WHAT IS EXPECTED: Search the data below for "important"; list each line that holds it.

RECORD EXCERPTS:
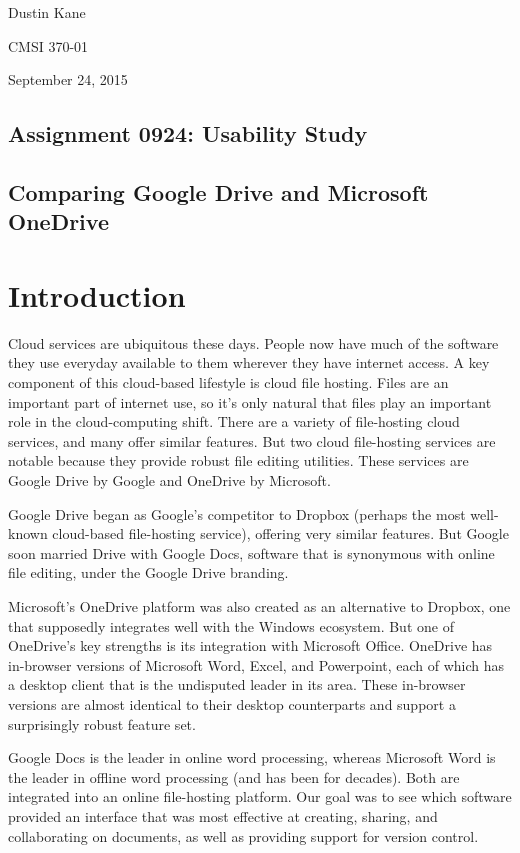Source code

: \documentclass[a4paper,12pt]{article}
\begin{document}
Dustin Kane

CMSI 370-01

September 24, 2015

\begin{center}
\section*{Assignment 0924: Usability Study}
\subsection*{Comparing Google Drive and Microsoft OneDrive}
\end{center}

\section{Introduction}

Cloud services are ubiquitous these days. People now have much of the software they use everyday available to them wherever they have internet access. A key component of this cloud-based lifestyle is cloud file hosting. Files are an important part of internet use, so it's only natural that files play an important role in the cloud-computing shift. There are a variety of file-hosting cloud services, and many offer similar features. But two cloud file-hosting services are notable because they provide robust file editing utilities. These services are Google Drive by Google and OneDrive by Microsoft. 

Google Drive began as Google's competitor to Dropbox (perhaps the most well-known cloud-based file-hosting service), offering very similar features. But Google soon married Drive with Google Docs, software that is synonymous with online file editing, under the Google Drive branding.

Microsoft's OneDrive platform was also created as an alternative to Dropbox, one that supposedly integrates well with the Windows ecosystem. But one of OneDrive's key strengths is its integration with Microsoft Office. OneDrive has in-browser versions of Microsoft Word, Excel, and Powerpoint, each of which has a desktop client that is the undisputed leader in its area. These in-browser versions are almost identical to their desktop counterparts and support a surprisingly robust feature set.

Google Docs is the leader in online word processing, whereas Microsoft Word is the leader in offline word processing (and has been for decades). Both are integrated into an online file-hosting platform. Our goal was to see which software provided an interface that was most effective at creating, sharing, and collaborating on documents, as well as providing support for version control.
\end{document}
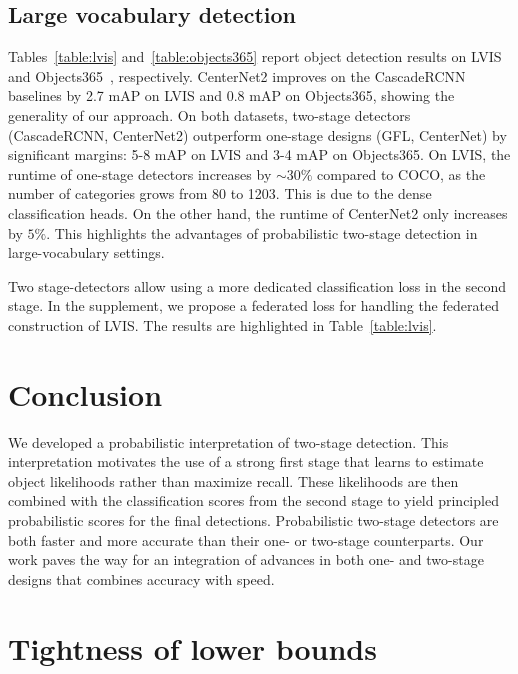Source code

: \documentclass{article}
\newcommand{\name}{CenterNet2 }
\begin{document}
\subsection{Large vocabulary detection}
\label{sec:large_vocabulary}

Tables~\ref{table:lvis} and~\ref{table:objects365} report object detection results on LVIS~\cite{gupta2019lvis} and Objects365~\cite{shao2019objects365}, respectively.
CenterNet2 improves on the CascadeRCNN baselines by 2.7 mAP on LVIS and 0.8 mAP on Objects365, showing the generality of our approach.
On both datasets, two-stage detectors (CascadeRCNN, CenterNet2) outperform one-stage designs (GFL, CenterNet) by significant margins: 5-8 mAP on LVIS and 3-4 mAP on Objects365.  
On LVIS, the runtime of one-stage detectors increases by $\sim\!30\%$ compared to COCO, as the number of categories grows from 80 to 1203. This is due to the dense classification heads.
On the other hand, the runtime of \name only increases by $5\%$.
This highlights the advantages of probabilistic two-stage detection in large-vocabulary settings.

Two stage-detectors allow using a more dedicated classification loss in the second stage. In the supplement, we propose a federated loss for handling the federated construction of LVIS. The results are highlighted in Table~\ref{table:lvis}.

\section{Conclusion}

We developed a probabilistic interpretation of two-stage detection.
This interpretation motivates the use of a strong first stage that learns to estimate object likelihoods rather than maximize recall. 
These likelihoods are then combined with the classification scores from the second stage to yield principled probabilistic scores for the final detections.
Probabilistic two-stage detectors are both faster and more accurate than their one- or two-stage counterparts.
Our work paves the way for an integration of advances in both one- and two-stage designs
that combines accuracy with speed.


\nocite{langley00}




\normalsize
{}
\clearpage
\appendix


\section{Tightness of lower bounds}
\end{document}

--

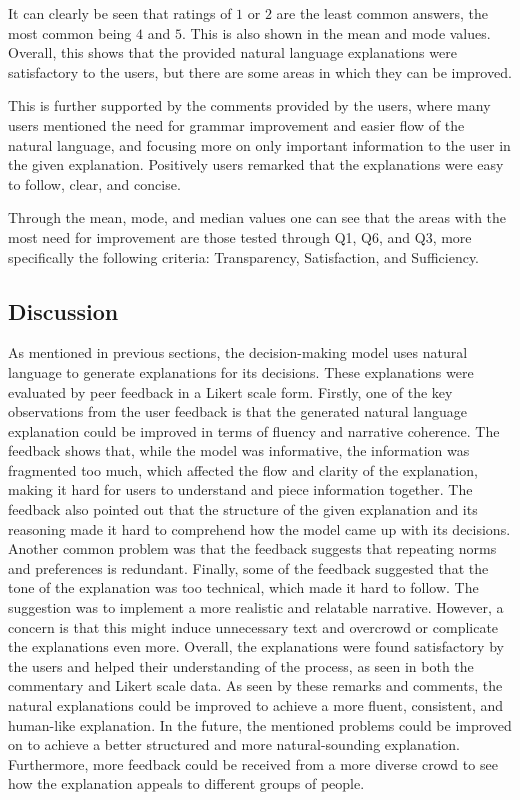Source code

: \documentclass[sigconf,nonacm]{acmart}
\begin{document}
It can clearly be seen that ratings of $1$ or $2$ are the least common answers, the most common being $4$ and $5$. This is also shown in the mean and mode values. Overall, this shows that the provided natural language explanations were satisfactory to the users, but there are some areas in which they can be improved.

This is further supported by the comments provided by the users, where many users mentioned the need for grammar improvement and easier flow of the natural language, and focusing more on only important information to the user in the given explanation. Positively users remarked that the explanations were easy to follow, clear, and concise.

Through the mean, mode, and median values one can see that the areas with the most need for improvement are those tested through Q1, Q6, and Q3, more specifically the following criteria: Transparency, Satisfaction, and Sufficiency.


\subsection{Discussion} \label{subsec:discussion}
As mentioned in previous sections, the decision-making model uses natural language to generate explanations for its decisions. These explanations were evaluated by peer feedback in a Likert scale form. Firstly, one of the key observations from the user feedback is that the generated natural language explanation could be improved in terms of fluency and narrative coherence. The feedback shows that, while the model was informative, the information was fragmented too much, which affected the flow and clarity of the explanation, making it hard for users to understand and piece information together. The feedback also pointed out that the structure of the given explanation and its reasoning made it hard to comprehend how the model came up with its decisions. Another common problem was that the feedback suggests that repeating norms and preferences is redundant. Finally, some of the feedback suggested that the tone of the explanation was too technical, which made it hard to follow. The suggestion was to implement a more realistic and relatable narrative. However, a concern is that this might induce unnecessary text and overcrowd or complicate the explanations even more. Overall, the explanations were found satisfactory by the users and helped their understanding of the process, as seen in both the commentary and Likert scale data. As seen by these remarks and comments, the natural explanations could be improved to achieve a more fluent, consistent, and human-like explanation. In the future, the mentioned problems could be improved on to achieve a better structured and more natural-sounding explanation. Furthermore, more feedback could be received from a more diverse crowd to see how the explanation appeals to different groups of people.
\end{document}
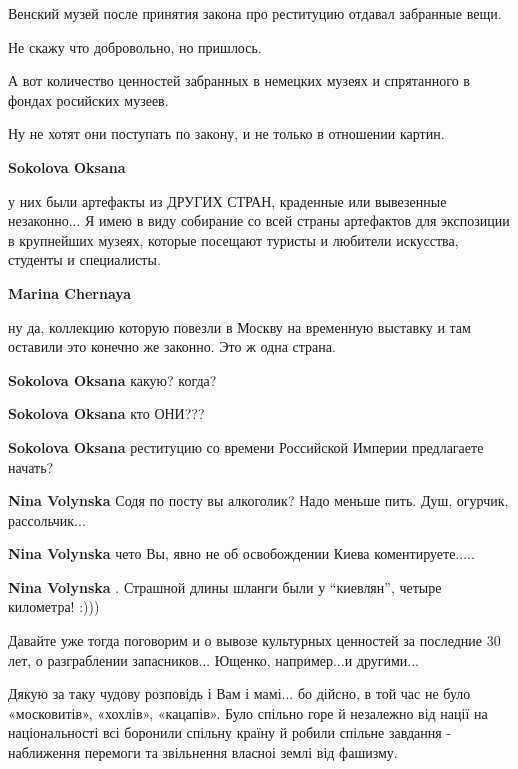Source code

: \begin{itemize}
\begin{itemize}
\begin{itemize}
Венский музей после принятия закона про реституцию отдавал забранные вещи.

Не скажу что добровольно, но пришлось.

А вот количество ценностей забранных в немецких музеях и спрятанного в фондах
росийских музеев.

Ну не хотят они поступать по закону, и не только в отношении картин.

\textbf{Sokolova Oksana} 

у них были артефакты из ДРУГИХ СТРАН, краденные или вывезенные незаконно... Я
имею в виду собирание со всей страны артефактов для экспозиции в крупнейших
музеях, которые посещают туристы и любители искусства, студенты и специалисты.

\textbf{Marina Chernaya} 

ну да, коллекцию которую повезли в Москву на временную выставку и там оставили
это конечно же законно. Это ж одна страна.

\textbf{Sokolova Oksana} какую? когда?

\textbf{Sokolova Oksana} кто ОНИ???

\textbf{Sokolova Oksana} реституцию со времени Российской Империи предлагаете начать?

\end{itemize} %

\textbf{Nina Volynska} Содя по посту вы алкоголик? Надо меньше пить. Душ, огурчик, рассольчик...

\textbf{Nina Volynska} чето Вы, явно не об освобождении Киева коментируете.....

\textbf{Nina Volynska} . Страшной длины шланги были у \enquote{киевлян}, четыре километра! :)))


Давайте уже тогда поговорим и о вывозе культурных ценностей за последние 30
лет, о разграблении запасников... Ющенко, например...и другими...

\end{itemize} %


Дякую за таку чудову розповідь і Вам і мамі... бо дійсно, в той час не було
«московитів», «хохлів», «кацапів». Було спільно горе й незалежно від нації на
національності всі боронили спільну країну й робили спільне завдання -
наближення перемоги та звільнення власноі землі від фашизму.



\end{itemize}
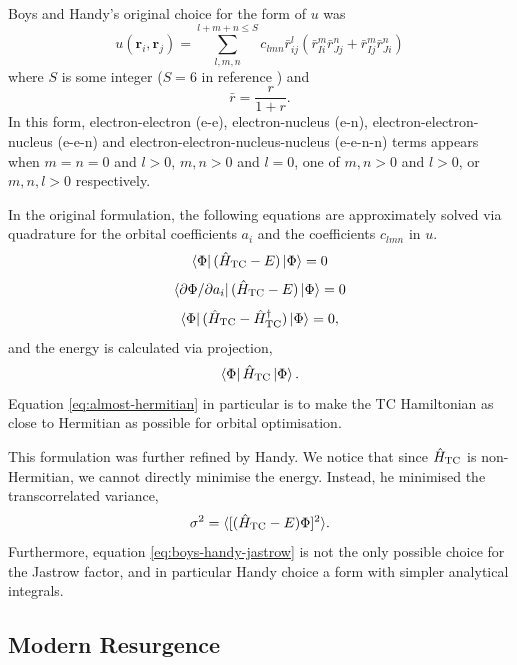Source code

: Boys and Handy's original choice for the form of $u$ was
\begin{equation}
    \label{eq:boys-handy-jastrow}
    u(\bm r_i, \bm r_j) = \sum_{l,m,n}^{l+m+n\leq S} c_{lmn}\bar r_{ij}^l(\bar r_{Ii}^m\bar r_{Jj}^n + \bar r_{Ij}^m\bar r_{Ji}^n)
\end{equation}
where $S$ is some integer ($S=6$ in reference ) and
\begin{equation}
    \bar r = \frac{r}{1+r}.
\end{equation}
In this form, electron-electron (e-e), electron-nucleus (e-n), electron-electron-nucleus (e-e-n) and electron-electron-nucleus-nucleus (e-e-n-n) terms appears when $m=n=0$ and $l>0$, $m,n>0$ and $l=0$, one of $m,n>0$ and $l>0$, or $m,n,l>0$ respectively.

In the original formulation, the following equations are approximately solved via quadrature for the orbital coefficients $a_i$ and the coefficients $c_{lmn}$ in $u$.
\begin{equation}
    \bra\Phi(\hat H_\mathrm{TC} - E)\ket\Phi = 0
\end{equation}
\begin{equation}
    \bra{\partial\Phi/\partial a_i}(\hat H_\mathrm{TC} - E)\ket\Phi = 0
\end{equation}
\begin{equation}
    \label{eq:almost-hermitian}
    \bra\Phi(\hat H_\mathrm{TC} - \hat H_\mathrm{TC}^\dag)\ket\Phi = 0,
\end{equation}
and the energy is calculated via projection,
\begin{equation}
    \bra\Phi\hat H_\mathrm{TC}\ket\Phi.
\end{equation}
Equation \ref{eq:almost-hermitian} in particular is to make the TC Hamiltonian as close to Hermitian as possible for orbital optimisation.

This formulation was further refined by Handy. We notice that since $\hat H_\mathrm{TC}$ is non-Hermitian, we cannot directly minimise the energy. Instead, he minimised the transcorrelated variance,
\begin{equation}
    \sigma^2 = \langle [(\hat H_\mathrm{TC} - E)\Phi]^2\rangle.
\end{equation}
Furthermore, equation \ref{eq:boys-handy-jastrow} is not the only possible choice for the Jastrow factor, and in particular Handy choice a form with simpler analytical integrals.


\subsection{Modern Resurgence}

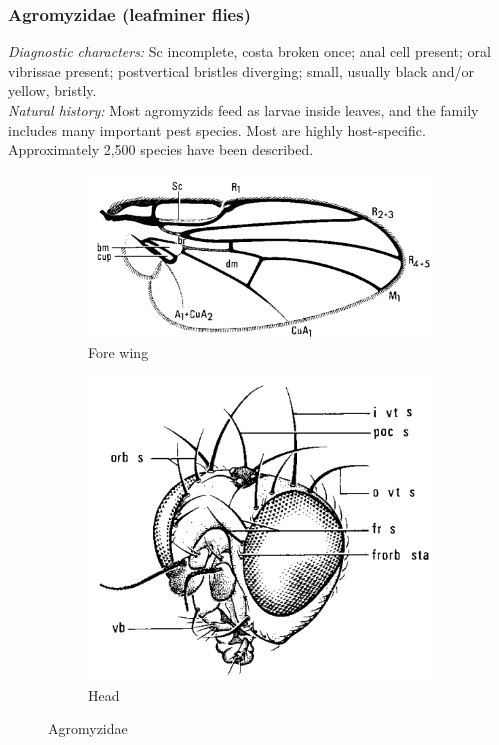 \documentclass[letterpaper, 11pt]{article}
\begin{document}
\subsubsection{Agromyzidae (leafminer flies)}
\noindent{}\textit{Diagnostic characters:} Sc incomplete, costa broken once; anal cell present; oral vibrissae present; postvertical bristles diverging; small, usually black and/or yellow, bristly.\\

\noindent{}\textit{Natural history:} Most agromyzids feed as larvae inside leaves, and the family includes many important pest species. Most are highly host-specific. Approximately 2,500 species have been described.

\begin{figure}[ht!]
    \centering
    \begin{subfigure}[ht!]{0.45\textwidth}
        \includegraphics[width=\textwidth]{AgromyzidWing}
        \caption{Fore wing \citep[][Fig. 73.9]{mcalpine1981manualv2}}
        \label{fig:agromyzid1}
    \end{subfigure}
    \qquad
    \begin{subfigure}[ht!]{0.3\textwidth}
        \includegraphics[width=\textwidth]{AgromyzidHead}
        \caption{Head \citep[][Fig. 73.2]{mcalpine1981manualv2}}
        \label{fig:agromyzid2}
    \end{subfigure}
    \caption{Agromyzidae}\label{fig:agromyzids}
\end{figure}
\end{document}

OUTPUT FOR THIS EXERCISE:
Cloud services are ubiquitous these days. People now have much of the software they use everyday available to them wherever they have internet access. A key component of this cloud-based lifestyle is cloud file hosting. Files are an important part of internet use, so it's only natural that files play an important role in the cloud-computing shift. There are a variety of file-hosting cloud services, and many offer similar features. But two cloud file-hosting services are notable because they provide robust file editing utilities. These services are Google Drive by Google and OneDrive by Microsoft. 
This is further supported by the comments provided by the users, where many users mentioned the need for grammar improvement and easier flow of the natural language, and focusing more on only important information to the user in the given explanation. Positively users remarked that the explanations were easy to follow, clear, and concise.
\noindent{}\textit{Natural history:} Most agromyzids feed as larvae inside leaves, and the family includes many important pest species. Most are highly host-specific. Approximately 2,500 species have been described.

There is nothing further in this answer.